### AIM OF THE TASK
For each record below, set it down exactly but leave out any picture.

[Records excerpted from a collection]
▼
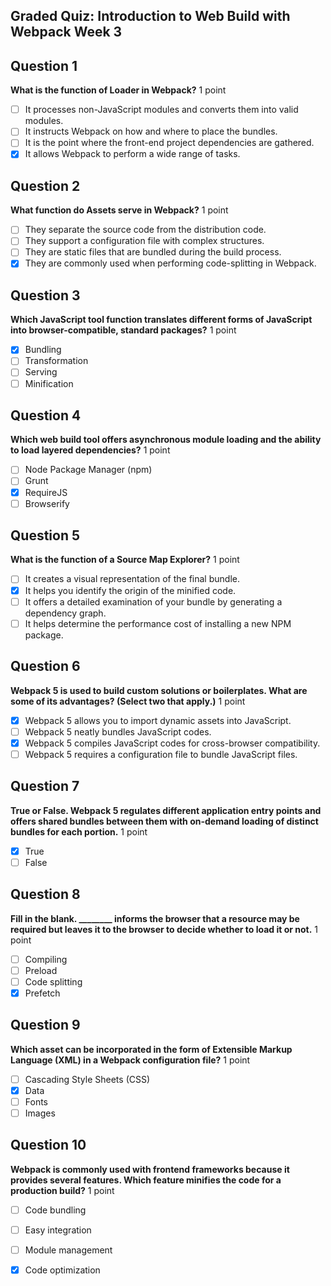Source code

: ## Graded Quiz: Introduction to Web Build with Webpack Week 3

## Question 1
**What is the function of Loader in Webpack?**
1 point
- [ ] It processes non-JavaScript modules and converts them into valid modules.
- [ ] It instructs Webpack on how and where to place the bundles.
- [ ] It is the point where the front-end project dependencies are gathered.
- [x] It allows Webpack to perform a wide range of tasks.

## Question 2
**What function do Assets serve in Webpack?**
1 point
- [ ] They separate the source code from the distribution code.
- [ ] They support a configuration file with complex structures.
- [ ] They are static files that are bundled during the build process.
- [x] They are commonly used when performing code-splitting in Webpack.

## Question 3
**Which JavaScript tool function translates different forms of JavaScript into browser-compatible, standard packages?**
1 point
- [x] Bundling
- [ ] Transformation
- [ ] Serving
- [ ] Minification

## Question 4
**Which web build tool offers asynchronous module loading and the ability to load layered dependencies?**
1 point
- [ ] Node Package Manager (npm)
- [ ] Grunt
- [x] RequireJS
- [ ] Browserify

## Question 5
**What is the function of a Source Map Explorer?**
1 point
- [ ] It creates a visual representation of the final bundle.
- [x] It helps you identify the origin of the minified code.
- [ ] It offers a detailed examination of your bundle by generating a dependency graph.
- [ ] It helps determine the performance cost of installing a new NPM package.

## Question 6
**Webpack 5 is used to build custom solutions or boilerplates. What are some of its advantages? (Select two that apply.)**
1 point
- [x] Webpack 5 allows you to import dynamic assets into JavaScript.
- [ ] Webpack 5 neatly bundles JavaScript codes.
- [x] Webpack 5 compiles JavaScript codes for cross-browser compatibility.
- [ ] Webpack 5 requires a configuration file to bundle JavaScript files.

## Question 7
**True or False. Webpack 5 regulates different application entry points and offers shared bundles between them with on-demand loading of distinct bundles for each portion.**
1 point
- [x] True
- [ ] False

## Question 8
**Fill in the blank. ________ informs the browser that a resource may be required but leaves it to the browser to decide whether to load it or not.**
1 point
- [ ] Compiling
- [ ] Preload
- [ ] Code splitting
- [x] Prefetch

## Question 9
**Which asset can be incorporated in the form of Extensible Markup Language (XML) in a Webpack configuration file?**
1 point
- [ ] Cascading Style Sheets (CSS)
- [x] Data
- [ ] Fonts
- [ ] Images

## Question 10
**Webpack is commonly used with frontend frameworks because it provides several features. Which feature minifies the code for a production build?**
1 point
- [ ] Code bundling
- [ ] Easy integration
- [ ] Module management
- [x] Code optimization


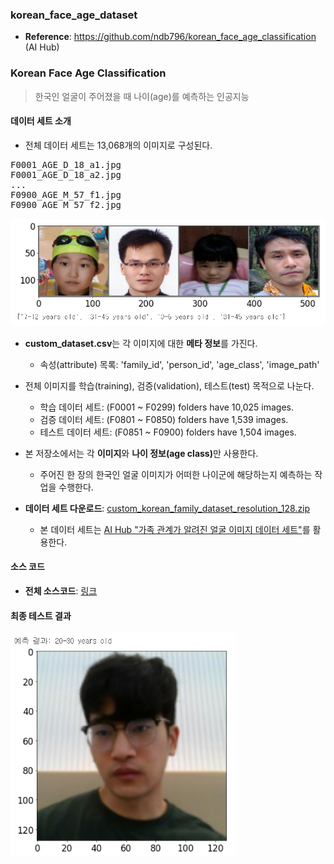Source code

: ### korean_face_age_dataset

* <b>Reference</b>: https://github.com/ndb796/korean_face_age_classification (AI Hub)


### Korean Face Age Classification

> 한국인 얼굴이 주어졌을 때 나이(age)를 예측하는 인공지능

#### 데이터 세트 소개

* 전체 데이터 세트는 13,068개의 이미지로 구성된다.
<pre>
F0001_AGE_D_18_a1.jpg
F0001_AGE_D_18_a2.jpg
...
F0900_AGE_M_57_f1.jpg
F0900_AGE_M_57_f2.jpg
</pre>

<img src="/resources/dataset.png" width="600px">

* <b>custom_dataset.csv</b>는 각 이미지에 대한 <b>메타 정보</b>를 가진다.
  * 속성(attribute) 목록: 'family_id', 'person_id', 'age_class', 'image_path'

* 전체 이미지를 학습(training), 검증(validation), 테스트(test) 목적으로 나눈다.
  * 학습 데이터 세트: (F0001 ~ F0299) folders have 10,025 images.
  * 검증 데이터 세트: (F0801 ~ F0850) folders have 1,539 images.
  * 테스트 데이터 세트: (F0851 ~ F0900) folders have 1,504 images.

* 본 저장소에서는 각 <b>이미지</b>와 <b>나이 정보(age class)</b>만 사용한다.
  * 주어진 한 장의 한국인 얼굴 이미지가 어떠한 나이군에 해당하는지 예측하는 작업을 수행한다.

* <b>데이터 세트 다운로드</b>: [custom_korean_family_dataset_resolution_128.zip](https://postechackr-my.sharepoint.com/:u:/g/personal/dongbinna_postech_ac_kr/EbMhBPnmIb5MutZvGicPKggBWKm5hLs0iwKfGW7_TwQIKg)
  * 본 데이터 세트는 [AI Hub "가족 관계가 알려진 얼굴 이미지 데이터 세트"](https://aihub.or.kr/aihubdata/data/view.do?currMenu=115&topMenu=100&aihubDataSe=realm&dataSetSn=528)를 활용한다.

#### 소스 코드

* <b>전체 소스코드</b>: [링크](/age_class_estimation.ipynb)

#### 최종 테스트 결과

<img src="/resources/result.png" width="360px">
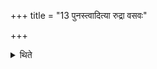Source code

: +++
title = "13 पुनस्त्वादित्या रुद्रा वसवः"

+++

<details><summary>थिते</summary>

पुनस्त्वादित्या रुद्रा वसवः समिन्धतामिति पुनरुख्यमुपसमिन्द्धे १३
</details>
▲
### WORKED SOLUTION
Source code

: ## Graded Quiz: Introduction to Web Build with Webpack Week 3

## Question 1
**What is the function of Loader in Webpack?**
1 point
- [ ] It processes non-JavaScript modules and converts them into valid modules.
- [ ] It instructs Webpack on how and where to place the bundles.
- [ ] It is the point where the front-end project dependencies are gathered.
- [x] It allows Webpack to perform a wide range of tasks.

## Question 2
**What function do Assets serve in Webpack?**
1 point
- [ ] They separate the source code from the distribution code.
- [ ] They support a configuration file with complex structures.
- [ ] They are static files that are bundled during the build process.
- [x] They are commonly used when performing code-splitting in Webpack.

## Question 3
**Which JavaScript tool function translates different forms of JavaScript into browser-compatible, standard packages?**
1 point
- [x] Bundling
- [ ] Transformation
- [ ] Serving
- [ ] Minification

## Question 4
**Which web build tool offers asynchronous module loading and the ability to load layered dependencies?**
1 point
- [ ] Node Package Manager (npm)
- [ ] Grunt
- [x] RequireJS
- [ ] Browserify

## Question 5
**What is the function of a Source Map Explorer?**
1 point
- [ ] It creates a visual representation of the final bundle.
- [x] It helps you identify the origin of the minified code.
- [ ] It offers a detailed examination of your bundle by generating a dependency graph.
- [ ] It helps determine the performance cost of installing a new NPM package.

## Question 6
**Webpack 5 is used to build custom solutions or boilerplates. What are some of its advantages? (Select two that apply.)**
1 point
- [x] Webpack 5 allows you to import dynamic assets into JavaScript.
- [ ] Webpack 5 neatly bundles JavaScript codes.
- [x] Webpack 5 compiles JavaScript codes for cross-browser compatibility.
- [ ] Webpack 5 requires a configuration file to bundle JavaScript files.

## Question 7
**True or False. Webpack 5 regulates different application entry points and offers shared bundles between them with on-demand loading of distinct bundles for each portion.**
1 point
- [x] True
- [ ] False

## Question 8
**Fill in the blank. ________ informs the browser that a resource may be required but leaves it to the browser to decide whether to load it or not.**
1 point
- [ ] Compiling
- [ ] Preload
- [ ] Code splitting
- [x] Prefetch

## Question 9
**Which asset can be incorporated in the form of Extensible Markup Language (XML) in a Webpack configuration file?**
1 point
- [ ] Cascading Style Sheets (CSS)
- [x] Data
- [ ] Fonts
- [ ] Images

## Question 10
**Webpack is commonly used with frontend frameworks because it provides several features. Which feature minifies the code for a production build?**
1 point
- [ ] Code bundling
- [ ] Easy integration
- [ ] Module management
- [x] Code optimization


Source code

: ### korean_face_age_dataset

* <b>Reference</b>: https://github.com/ndb796/korean_face_age_classification (AI Hub)


### Korean Face Age Classification

> 한국인 얼굴이 주어졌을 때 나이(age)를 예측하는 인공지능

#### 데이터 세트 소개

* 전체 데이터 세트는 13,068개의 이미지로 구성된다.
<pre>
F0001_AGE_D_18_a1.jpg
F0001_AGE_D_18_a2.jpg
...
F0900_AGE_M_57_f1.jpg
F0900_AGE_M_57_f2.jpg
</pre>

<img src="/resources/dataset.png" width="600px">

* <b>custom_dataset.csv</b>는 각 이미지에 대한 <b>메타 정보</b>를 가진다.
  * 속성(attribute) 목록: 'family_id', 'person_id', 'age_class', 'image_path'

* 전체 이미지를 학습(training), 검증(validation), 테스트(test) 목적으로 나눈다.
  * 학습 데이터 세트: (F0001 ~ F0299) folders have 10,025 images.
  * 검증 데이터 세트: (F0801 ~ F0850) folders have 1,539 images.
  * 테스트 데이터 세트: (F0851 ~ F0900) folders have 1,504 images.

* 본 저장소에서는 각 <b>이미지</b>와 <b>나이 정보(age class)</b>만 사용한다.
  * 주어진 한 장의 한국인 얼굴 이미지가 어떠한 나이군에 해당하는지 예측하는 작업을 수행한다.

* <b>데이터 세트 다운로드</b>: [custom_korean_family_dataset_resolution_128.zip](https://postechackr-my.sharepoint.com/:u:/g/personal/dongbinna_postech_ac_kr/EbMhBPnmIb5MutZvGicPKggBWKm5hLs0iwKfGW7_TwQIKg)
  * 본 데이터 세트는 [AI Hub "가족 관계가 알려진 얼굴 이미지 데이터 세트"](https://aihub.or.kr/aihubdata/data/view.do?currMenu=115&topMenu=100&aihubDataSe=realm&dataSetSn=528)를 활용한다.

#### 소스 코드

* <b>전체 소스코드</b>: [링크](/age_class_estimation.ipynb)

#### 최종 테스트 결과

<img src="/resources/result.png" width="360px">
Source code

: +++
title = "13 पुनस्त्वादित्या रुद्रा वसवः"

+++

<details><summary>थिते</summary>

पुनस्त्वादित्या रुद्रा वसवः समिन्धतामिति पुनरुख्यमुपसमिन्द्धे १३
</details>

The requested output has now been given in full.